Work required: Within the records that follow, find every line containing the string "Invoke". Copy those lines.

Information shown:
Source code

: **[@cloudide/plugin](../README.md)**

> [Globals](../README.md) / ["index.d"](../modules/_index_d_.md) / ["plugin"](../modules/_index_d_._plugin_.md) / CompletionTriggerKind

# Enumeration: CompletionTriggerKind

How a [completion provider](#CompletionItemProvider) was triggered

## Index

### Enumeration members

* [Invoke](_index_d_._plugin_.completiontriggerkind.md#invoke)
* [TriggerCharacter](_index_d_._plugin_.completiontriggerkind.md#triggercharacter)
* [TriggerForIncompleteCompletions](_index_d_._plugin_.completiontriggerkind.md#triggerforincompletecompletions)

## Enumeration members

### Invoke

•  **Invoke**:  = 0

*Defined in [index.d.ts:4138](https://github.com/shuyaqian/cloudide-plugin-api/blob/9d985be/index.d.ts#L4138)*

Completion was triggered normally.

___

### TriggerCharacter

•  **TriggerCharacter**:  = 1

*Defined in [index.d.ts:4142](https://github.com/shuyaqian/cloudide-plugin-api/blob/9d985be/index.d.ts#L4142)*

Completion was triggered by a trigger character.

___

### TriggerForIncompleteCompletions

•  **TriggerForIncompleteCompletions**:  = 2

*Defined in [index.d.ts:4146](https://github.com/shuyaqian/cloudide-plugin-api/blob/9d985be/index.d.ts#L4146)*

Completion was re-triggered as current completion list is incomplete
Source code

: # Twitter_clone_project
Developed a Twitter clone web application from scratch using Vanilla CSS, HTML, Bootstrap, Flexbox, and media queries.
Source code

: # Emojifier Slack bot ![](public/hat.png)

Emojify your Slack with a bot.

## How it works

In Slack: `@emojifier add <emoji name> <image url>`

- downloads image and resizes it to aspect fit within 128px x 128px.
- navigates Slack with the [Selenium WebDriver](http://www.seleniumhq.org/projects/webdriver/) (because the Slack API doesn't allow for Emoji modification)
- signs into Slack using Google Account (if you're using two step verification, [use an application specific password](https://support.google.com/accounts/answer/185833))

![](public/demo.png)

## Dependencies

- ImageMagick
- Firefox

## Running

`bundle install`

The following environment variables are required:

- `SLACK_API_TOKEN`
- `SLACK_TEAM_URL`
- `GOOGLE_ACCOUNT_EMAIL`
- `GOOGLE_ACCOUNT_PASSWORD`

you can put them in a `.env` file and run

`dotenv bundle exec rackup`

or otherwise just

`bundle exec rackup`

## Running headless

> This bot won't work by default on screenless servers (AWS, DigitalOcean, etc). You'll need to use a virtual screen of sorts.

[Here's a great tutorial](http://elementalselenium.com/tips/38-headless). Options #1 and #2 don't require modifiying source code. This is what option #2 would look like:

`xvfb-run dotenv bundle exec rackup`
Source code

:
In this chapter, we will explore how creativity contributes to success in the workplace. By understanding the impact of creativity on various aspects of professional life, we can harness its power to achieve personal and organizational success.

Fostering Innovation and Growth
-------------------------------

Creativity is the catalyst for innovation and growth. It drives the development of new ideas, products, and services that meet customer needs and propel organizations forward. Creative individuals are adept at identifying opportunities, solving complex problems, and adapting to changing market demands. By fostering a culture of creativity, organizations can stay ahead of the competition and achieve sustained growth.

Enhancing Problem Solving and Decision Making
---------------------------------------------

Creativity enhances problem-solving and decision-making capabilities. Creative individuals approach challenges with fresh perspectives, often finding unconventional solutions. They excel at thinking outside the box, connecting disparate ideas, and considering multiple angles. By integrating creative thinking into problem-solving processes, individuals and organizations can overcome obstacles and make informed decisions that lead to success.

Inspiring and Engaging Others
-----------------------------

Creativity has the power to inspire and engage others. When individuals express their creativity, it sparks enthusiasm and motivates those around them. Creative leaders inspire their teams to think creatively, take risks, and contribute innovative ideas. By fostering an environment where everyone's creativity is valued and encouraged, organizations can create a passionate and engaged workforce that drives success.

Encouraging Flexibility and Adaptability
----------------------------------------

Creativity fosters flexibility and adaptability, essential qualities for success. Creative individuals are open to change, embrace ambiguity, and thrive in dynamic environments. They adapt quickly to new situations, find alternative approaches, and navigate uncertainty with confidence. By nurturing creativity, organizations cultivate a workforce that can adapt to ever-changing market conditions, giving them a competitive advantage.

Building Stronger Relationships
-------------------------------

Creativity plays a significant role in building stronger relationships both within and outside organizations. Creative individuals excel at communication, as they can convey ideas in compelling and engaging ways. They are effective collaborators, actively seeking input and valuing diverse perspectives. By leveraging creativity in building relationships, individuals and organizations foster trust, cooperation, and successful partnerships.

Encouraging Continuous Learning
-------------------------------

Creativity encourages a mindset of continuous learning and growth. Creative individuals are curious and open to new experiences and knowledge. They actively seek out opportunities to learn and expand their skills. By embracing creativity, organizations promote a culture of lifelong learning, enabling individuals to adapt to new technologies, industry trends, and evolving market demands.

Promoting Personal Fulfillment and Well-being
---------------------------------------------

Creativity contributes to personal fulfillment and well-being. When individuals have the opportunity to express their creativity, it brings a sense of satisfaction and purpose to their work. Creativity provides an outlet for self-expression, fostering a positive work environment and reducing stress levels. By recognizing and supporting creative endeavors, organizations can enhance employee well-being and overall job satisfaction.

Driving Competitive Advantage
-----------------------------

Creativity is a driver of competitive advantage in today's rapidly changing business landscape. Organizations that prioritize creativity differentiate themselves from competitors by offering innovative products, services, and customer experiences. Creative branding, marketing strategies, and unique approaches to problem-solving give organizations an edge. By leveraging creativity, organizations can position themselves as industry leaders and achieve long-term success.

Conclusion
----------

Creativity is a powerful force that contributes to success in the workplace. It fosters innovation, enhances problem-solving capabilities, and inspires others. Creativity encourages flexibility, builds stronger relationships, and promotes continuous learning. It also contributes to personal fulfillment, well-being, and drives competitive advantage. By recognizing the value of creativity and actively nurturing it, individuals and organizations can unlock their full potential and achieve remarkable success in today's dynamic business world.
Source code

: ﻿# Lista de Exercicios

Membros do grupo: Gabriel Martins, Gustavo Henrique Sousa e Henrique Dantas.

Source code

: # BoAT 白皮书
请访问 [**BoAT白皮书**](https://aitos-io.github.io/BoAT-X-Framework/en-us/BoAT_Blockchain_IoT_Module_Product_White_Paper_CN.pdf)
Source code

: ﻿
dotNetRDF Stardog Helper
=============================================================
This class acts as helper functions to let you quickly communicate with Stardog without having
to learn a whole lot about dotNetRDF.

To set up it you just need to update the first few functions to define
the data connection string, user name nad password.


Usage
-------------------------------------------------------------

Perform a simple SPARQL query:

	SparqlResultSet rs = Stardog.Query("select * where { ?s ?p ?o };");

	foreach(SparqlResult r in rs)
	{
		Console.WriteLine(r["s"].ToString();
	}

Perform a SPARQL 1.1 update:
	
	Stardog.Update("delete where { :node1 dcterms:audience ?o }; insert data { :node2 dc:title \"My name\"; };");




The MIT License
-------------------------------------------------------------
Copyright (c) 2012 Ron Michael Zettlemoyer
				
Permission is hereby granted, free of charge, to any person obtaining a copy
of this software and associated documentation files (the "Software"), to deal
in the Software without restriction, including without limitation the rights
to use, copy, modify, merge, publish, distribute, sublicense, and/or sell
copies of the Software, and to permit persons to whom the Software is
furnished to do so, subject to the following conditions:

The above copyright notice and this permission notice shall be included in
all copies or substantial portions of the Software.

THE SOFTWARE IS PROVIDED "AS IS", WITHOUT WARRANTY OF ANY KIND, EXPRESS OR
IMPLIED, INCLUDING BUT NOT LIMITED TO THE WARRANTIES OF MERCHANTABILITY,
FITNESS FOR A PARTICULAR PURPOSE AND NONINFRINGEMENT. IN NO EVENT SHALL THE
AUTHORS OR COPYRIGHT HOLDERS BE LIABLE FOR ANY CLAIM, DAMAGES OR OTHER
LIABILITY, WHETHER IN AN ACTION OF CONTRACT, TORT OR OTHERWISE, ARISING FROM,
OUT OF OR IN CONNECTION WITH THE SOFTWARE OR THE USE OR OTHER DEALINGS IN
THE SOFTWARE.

Completed task:
* [Invoke](_index_d_._plugin_.completiontriggerkind.md#invoke)
### Invoke
•  **Invoke**:  = 0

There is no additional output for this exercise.